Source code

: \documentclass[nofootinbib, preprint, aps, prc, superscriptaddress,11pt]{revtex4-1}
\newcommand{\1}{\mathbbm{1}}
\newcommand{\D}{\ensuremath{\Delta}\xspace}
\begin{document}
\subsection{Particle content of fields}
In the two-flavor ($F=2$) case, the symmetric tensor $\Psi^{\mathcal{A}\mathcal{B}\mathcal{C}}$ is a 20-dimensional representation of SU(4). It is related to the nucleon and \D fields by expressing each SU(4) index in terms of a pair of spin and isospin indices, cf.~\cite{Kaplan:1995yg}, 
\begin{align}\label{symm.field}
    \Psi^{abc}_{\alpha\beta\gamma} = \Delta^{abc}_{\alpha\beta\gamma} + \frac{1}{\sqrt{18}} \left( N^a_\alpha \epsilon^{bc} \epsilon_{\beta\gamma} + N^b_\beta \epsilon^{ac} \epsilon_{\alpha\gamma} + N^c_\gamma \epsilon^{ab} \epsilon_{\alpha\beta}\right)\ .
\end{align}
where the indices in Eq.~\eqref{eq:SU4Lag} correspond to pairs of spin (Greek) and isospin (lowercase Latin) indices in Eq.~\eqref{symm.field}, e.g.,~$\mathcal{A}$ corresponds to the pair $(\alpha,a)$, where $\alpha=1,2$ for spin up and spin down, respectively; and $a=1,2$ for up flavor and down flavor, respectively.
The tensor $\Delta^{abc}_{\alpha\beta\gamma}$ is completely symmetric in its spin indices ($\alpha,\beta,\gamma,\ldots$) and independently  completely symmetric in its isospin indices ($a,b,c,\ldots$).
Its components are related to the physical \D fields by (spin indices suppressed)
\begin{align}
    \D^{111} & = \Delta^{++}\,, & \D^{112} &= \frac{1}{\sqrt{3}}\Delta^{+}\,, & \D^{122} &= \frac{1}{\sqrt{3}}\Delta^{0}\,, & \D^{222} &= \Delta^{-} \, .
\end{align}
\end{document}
■ ■ ■ ■ ■
Instructions for the task: Pull every line containing the string "begin" out of the data above and copy it.

Result of the task:
\begin{document}
\begin{align}\label{symm.field}
\begin{align}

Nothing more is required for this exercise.